# [What to work on]
I'd like the entries reproduced exactly, with all pictures omitted.

# [Data to process]
^^^^^^^^
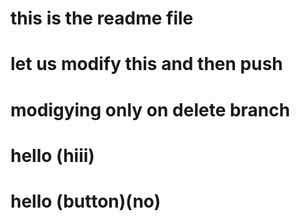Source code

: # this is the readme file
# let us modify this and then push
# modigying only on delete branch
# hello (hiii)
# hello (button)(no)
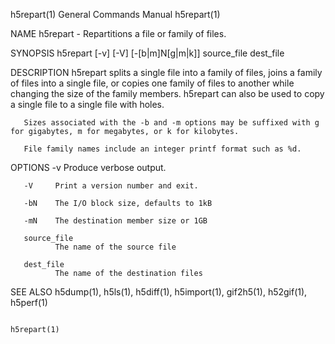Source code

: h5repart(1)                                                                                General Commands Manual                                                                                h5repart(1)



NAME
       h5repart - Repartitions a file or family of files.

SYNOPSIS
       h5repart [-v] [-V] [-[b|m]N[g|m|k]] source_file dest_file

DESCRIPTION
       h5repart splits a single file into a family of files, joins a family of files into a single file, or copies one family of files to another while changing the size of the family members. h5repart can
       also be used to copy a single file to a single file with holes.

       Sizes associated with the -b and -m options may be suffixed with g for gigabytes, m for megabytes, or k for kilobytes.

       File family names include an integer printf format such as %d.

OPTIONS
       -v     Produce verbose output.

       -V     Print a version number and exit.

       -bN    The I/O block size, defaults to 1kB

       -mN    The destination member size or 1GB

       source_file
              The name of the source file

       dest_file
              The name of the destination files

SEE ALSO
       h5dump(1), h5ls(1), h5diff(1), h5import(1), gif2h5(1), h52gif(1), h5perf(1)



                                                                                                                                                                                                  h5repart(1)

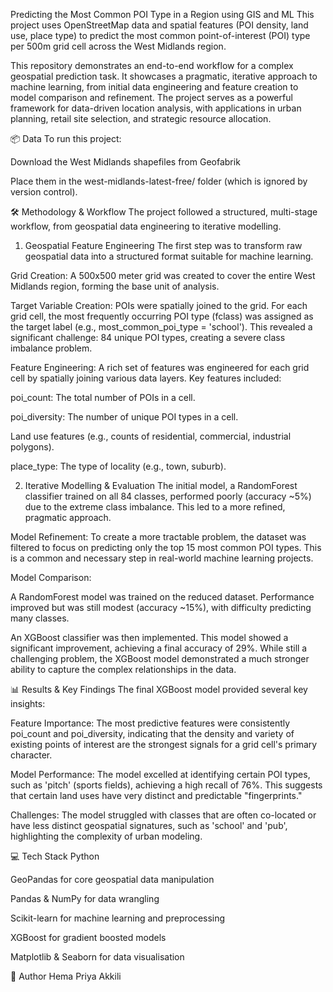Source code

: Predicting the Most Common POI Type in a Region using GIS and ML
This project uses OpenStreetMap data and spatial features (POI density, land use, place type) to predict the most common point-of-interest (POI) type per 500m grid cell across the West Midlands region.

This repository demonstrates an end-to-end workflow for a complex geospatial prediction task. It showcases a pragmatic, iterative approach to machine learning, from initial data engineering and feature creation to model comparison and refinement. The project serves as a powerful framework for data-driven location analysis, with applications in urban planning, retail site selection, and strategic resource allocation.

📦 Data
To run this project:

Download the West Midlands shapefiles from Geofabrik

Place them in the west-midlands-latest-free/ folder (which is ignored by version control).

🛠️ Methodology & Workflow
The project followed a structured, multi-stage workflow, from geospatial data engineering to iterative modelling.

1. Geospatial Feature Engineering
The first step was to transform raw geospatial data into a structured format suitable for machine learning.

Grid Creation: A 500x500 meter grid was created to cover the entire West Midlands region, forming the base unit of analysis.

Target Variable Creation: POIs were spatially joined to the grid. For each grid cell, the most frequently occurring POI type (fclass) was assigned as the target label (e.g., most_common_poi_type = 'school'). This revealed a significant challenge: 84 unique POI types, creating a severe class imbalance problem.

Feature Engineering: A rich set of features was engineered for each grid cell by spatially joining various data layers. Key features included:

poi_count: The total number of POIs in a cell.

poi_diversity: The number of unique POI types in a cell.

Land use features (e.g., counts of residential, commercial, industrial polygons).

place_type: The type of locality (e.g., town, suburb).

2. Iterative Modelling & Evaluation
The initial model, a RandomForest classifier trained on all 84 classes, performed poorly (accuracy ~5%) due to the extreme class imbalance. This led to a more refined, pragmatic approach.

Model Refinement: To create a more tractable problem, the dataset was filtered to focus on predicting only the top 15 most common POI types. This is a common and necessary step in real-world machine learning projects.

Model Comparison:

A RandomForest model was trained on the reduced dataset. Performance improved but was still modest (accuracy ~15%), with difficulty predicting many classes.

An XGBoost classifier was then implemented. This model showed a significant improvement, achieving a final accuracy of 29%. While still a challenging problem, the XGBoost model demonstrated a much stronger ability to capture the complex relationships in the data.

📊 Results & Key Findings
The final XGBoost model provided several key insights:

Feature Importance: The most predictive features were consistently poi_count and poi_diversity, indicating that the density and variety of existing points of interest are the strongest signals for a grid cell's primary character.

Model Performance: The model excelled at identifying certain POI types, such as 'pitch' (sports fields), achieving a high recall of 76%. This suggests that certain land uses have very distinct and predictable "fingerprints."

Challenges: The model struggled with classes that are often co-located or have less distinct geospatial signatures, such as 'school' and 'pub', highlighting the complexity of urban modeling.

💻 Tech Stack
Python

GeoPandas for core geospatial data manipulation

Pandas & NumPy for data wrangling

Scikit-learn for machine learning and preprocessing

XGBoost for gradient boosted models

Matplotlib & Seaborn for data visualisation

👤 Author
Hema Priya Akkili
^^^^^^^^
# [Response area]
Source code

: # this is the readme file
# let us modify this and then push
# modigying only on delete branch
# hello (hiii)
# hello (button)(no)
Source code

: h5repart(1)                                                                                General Commands Manual                                                                                h5repart(1)



NAME
       h5repart - Repartitions a file or family of files.

SYNOPSIS
       h5repart [-v] [-V] [-[b|m]N[g|m|k]] source_file dest_file

DESCRIPTION
       h5repart splits a single file into a family of files, joins a family of files into a single file, or copies one family of files to another while changing the size of the family members. h5repart can
       also be used to copy a single file to a single file with holes.

       Sizes associated with the -b and -m options may be suffixed with g for gigabytes, m for megabytes, or k for kilobytes.

       File family names include an integer printf format such as %d.

OPTIONS
       -v     Produce verbose output.

       -V     Print a version number and exit.

       -bN    The I/O block size, defaults to 1kB

       -mN    The destination member size or 1GB

       source_file
              The name of the source file

       dest_file
              The name of the destination files

SEE ALSO
       h5dump(1), h5ls(1), h5diff(1), h5import(1), gif2h5(1), h52gif(1), h5perf(1)



                                                                                                                                                                                                  h5repart(1)

Source code

: Predicting the Most Common POI Type in a Region using GIS and ML
This project uses OpenStreetMap data and spatial features (POI density, land use, place type) to predict the most common point-of-interest (POI) type per 500m grid cell across the West Midlands region.

This repository demonstrates an end-to-end workflow for a complex geospatial prediction task. It showcases a pragmatic, iterative approach to machine learning, from initial data engineering and feature creation to model comparison and refinement. The project serves as a powerful framework for data-driven location analysis, with applications in urban planning, retail site selection, and strategic resource allocation.

📦 Data
To run this project:

Download the West Midlands shapefiles from Geofabrik

Place them in the west-midlands-latest-free/ folder (which is ignored by version control).

🛠️ Methodology & Workflow
The project followed a structured, multi-stage workflow, from geospatial data engineering to iterative modelling.

1. Geospatial Feature Engineering
The first step was to transform raw geospatial data into a structured format suitable for machine learning.

Grid Creation: A 500x500 meter grid was created to cover the entire West Midlands region, forming the base unit of analysis.

Target Variable Creation: POIs were spatially joined to the grid. For each grid cell, the most frequently occurring POI type (fclass) was assigned as the target label (e.g., most_common_poi_type = 'school'). This revealed a significant challenge: 84 unique POI types, creating a severe class imbalance problem.

Feature Engineering: A rich set of features was engineered for each grid cell by spatially joining various data layers. Key features included:

poi_count: The total number of POIs in a cell.

poi_diversity: The number of unique POI types in a cell.

Land use features (e.g., counts of residential, commercial, industrial polygons).

place_type: The type of locality (e.g., town, suburb).

2. Iterative Modelling & Evaluation
The initial model, a RandomForest classifier trained on all 84 classes, performed poorly (accuracy ~5%) due to the extreme class imbalance. This led to a more refined, pragmatic approach.

Model Refinement: To create a more tractable problem, the dataset was filtered to focus on predicting only the top 15 most common POI types. This is a common and necessary step in real-world machine learning projects.

Model Comparison:

A RandomForest model was trained on the reduced dataset. Performance improved but was still modest (accuracy ~15%), with difficulty predicting many classes.

An XGBoost classifier was then implemented. This model showed a significant improvement, achieving a final accuracy of 29%. While still a challenging problem, the XGBoost model demonstrated a much stronger ability to capture the complex relationships in the data.

📊 Results & Key Findings
The final XGBoost model provided several key insights:

Feature Importance: The most predictive features were consistently poi_count and poi_diversity, indicating that the density and variety of existing points of interest are the strongest signals for a grid cell's primary character.

Model Performance: The model excelled at identifying certain POI types, such as 'pitch' (sports fields), achieving a high recall of 76%. This suggests that certain land uses have very distinct and predictable "fingerprints."

Challenges: The model struggled with classes that are often co-located or have less distinct geospatial signatures, such as 'school' and 'pub', highlighting the complexity of urban modeling.

💻 Tech Stack
Python

GeoPandas for core geospatial data manipulation

Pandas & NumPy for data wrangling

Scikit-learn for machine learning and preprocessing

XGBoost for gradient boosted models

Matplotlib & Seaborn for data visualisation

👤 Author
Hema Priya Akkili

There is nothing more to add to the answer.